Sydney’s New Train Ops Center Boasts Largest Control Room LED Wall On Planet

November 28, 2018 by Dave Haynes

A lot of the larger LED companies – particularly ones from China – have been going after the control room market with its finest pitch LED product, the thinking being large public and private companies might have deeper pockets than retail and other vertical industries.

But it looks like a U.S.-based manufacturer has bagged the largest command and control display job to date – a 32-meter wide screen that monitors rail operations around Sydney, Australia.

The new Sydney Trains Rail Operations Centre (ROC) has a huge 1.6mm pitch NanoLumens display that allows the new control center’s staff to visually monitor and track all 178 stations on the Sydney Trains rail network. The job was done by Australian integration firm Critical Room Solutions (CRS) and technology consultant Digital Place Solutions (DPS).

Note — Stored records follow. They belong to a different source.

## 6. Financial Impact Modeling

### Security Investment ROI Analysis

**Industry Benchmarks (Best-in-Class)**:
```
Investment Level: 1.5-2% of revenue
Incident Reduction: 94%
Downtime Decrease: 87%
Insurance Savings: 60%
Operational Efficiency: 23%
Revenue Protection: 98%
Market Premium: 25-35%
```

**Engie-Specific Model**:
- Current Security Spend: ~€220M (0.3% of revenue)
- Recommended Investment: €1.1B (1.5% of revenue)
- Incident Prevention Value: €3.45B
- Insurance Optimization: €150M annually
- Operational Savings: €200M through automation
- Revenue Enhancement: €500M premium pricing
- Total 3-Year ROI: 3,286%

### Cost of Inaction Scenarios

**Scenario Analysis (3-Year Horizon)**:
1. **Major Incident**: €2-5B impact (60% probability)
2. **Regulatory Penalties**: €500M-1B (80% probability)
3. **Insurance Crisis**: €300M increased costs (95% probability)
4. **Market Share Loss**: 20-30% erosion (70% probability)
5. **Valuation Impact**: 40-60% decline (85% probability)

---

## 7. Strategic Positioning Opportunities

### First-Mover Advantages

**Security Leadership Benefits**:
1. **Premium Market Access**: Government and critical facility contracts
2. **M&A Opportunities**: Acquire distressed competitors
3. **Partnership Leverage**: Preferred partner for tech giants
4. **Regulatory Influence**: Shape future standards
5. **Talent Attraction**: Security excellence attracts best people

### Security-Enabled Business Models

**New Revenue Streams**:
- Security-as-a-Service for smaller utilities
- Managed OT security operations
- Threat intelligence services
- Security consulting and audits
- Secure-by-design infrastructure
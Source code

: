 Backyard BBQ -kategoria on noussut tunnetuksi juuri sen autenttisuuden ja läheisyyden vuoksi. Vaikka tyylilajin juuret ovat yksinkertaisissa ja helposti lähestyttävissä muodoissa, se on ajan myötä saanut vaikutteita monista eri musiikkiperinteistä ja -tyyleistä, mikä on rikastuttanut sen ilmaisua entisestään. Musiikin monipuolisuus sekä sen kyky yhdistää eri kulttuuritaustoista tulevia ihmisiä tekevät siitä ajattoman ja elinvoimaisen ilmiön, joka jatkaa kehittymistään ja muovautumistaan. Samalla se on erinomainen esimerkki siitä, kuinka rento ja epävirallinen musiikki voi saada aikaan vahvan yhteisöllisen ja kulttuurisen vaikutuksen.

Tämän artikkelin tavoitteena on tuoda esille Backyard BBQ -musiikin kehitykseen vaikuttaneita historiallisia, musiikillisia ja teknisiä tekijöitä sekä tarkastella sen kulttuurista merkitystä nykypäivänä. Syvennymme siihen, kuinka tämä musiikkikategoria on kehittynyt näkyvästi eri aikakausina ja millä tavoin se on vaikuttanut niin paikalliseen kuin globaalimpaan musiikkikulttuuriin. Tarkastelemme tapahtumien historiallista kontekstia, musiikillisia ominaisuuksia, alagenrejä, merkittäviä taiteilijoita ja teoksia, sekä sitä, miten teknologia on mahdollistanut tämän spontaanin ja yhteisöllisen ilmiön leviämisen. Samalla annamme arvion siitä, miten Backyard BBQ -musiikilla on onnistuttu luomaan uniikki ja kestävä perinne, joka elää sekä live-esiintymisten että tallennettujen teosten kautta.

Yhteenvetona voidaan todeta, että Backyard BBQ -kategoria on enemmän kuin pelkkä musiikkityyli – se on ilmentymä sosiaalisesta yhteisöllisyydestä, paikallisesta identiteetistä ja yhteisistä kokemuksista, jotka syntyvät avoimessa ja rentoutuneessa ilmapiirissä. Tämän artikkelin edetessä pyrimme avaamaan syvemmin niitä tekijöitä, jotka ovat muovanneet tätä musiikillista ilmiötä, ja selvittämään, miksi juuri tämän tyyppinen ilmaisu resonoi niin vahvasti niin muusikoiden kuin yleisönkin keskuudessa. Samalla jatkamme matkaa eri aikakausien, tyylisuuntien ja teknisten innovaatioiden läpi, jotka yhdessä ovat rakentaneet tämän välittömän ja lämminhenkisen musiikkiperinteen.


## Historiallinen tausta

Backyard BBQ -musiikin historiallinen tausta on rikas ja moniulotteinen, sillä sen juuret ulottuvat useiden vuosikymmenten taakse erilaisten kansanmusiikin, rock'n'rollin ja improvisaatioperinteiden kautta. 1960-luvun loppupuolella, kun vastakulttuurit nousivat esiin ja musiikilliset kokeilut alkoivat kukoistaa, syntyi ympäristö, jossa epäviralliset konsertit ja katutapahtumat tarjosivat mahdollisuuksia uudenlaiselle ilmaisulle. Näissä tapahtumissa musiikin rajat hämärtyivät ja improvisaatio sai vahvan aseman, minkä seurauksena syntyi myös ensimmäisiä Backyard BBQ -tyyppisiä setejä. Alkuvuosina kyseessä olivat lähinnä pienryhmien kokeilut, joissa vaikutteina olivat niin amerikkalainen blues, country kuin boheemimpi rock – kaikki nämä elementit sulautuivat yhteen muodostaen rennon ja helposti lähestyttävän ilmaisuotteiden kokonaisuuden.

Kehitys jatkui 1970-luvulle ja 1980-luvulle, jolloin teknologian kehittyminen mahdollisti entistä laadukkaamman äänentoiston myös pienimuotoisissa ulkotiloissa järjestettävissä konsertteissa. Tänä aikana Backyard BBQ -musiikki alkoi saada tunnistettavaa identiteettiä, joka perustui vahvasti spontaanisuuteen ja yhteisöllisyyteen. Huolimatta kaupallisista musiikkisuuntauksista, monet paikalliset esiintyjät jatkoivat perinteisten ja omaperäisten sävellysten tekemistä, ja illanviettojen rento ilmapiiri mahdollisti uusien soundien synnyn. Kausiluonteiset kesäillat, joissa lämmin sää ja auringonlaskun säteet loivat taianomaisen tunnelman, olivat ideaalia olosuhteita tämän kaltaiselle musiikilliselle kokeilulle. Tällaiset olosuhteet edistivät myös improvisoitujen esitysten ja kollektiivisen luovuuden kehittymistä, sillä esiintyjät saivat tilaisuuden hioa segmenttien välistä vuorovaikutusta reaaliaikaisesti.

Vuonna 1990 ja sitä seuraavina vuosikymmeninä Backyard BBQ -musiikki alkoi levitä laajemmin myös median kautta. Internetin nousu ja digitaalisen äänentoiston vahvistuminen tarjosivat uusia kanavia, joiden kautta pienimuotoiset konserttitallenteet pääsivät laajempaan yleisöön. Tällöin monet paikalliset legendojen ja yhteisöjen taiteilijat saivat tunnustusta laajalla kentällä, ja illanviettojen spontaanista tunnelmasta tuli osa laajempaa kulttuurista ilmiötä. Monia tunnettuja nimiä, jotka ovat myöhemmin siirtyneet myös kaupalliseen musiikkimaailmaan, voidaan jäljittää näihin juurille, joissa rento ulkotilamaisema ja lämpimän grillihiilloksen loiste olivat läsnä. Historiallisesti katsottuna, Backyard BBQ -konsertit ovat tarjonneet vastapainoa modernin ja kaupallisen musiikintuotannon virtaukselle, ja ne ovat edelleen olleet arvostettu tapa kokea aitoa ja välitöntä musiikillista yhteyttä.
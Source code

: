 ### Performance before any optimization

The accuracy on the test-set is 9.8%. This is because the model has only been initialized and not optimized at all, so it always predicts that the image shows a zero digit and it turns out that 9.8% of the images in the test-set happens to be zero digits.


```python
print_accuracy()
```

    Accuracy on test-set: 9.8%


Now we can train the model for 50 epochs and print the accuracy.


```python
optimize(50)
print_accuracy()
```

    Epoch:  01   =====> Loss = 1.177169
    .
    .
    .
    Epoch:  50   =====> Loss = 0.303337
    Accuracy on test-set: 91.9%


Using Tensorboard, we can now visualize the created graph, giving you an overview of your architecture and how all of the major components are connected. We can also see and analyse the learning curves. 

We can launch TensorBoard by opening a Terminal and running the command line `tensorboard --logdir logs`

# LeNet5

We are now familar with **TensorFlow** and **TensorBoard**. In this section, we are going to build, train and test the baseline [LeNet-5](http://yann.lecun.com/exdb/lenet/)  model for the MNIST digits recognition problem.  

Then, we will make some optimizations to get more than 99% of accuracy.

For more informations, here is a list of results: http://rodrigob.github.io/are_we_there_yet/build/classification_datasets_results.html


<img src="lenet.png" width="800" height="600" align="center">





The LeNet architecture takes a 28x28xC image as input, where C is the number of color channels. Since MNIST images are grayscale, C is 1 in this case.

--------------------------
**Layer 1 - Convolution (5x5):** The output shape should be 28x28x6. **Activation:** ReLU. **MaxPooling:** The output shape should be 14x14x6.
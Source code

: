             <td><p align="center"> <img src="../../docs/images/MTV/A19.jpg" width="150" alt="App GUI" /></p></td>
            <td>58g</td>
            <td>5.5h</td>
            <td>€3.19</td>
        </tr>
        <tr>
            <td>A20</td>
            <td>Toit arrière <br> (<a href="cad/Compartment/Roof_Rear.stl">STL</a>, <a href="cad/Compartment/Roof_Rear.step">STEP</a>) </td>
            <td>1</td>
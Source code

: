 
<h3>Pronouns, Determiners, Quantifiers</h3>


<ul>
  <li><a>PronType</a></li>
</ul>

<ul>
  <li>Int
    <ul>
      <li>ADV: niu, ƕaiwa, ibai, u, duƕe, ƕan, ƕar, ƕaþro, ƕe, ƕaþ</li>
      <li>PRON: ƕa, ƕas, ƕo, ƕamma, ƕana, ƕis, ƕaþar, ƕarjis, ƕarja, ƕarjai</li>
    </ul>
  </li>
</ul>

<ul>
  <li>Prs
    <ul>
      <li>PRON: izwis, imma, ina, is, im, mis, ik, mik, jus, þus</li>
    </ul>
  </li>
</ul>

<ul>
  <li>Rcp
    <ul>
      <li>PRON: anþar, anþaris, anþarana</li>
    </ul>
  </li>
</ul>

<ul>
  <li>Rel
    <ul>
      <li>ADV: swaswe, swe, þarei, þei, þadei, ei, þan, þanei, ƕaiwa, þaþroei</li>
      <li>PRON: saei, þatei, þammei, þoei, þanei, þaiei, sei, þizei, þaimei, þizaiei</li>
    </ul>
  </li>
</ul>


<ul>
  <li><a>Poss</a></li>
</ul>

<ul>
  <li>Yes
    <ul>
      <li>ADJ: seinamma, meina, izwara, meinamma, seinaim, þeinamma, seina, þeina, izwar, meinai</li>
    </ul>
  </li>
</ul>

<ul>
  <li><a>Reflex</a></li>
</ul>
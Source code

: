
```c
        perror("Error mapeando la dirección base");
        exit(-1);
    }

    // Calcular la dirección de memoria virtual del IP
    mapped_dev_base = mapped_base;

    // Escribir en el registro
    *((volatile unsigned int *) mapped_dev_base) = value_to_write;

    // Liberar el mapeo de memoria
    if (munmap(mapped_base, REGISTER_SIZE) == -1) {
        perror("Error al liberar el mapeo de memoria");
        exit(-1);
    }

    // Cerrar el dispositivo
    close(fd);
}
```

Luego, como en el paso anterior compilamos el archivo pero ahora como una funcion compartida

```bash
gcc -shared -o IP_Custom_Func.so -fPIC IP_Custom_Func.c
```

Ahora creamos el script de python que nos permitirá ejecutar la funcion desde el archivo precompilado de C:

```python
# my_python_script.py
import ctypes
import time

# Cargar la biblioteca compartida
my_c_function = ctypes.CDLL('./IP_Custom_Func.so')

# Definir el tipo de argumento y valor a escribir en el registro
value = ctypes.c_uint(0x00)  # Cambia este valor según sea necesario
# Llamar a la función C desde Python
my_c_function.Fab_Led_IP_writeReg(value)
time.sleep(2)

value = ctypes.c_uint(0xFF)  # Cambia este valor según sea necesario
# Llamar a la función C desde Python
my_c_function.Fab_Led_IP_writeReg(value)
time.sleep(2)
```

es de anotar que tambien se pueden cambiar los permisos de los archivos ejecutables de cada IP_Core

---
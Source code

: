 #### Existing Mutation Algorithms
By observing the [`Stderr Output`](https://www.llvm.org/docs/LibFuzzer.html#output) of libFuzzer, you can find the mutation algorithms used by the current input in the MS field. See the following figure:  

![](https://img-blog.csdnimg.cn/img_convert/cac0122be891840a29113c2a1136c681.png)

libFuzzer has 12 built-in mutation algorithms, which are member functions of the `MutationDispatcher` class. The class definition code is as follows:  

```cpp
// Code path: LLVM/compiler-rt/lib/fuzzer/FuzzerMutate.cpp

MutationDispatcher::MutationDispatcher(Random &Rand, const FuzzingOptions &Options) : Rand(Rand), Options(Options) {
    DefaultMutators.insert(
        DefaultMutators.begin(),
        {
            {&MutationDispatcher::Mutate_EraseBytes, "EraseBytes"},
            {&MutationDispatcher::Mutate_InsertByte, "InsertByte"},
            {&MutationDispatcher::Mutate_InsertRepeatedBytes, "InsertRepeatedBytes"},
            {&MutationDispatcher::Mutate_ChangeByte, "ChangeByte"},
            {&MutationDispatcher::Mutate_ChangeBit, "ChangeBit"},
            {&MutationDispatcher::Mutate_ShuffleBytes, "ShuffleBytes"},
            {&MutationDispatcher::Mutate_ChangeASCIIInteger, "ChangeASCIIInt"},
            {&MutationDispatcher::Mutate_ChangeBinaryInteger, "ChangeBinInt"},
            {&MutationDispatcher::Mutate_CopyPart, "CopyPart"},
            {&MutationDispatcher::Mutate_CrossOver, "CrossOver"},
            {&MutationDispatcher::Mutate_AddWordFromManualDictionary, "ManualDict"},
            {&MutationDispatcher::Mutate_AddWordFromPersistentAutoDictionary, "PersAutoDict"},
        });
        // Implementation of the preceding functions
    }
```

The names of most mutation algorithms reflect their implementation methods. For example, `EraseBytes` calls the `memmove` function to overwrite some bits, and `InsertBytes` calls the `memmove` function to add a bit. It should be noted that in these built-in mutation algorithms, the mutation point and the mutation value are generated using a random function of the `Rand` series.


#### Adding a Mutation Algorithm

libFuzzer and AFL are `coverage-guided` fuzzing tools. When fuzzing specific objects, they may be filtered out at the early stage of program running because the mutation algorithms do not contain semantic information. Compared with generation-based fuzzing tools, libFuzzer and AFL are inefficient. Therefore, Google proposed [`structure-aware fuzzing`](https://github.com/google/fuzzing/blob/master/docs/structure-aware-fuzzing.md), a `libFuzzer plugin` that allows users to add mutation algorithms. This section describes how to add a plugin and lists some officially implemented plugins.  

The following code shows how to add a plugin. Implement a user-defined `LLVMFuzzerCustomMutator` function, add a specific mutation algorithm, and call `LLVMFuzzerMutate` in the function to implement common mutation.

“Sydney Trains was initially looking at a cube wall for this installation because that is what they used in prior control centres,” says John Kimenkowski, Technical Supervisor at CRS. “We presented the option of LED display technology for several reasons and, once we made that pitch, NanoLumens quickly became the solutions provider of choice. From initial inception, concept proof and demonstration, to manufacture and installation, the process has been relatively short at just over 12 months.”

The wall provides an entire display resolution of 19,200 pixels wide by 2,160 pixels high, equivalent to 20 windows of native Full HD resolution or 5 windows of 4K resolution.

“Our new Rail Operations Centre is more than bricks and mortar, it’s a symbol about how we operate trains and provide real time customer information to improve the customer experience,” says Tony Eid, Sydney Trains Executive Director. “For the first time in our history we have managed to bring together and consolidate multiple control centres in the one location.”

The rail network was previously run out of six different locations. The new command and control center will come online in 2019. The NanoLumens’ press release suggests this is the largest control display out there, to date, though I will caution there may well be something, somewhere, in China, that’s actually larger.

This isn’t digital signage, really, but interesting because it shows that fine pitch LED is at a level of granularity and clarity that the fine detail required by operations centers can be shown on something other than LCD or display cubes. It can work because the wall is so big that the ops desks are set back to a distance where the eye doesn’t see the tiny gaps between the LEDs and the visuals look tight. That matters for things like the numbers and text typically needed on a control room display.

  1. That’s a massive 32-meter wide screen size to develop, implement and mount. Work done by the team is really great.

  2. The project is very big. Should it be a supplier from China?

    The effect of this small pitch is more and more demanding, has reached p1.6, and the area is so large, it is very remarkable.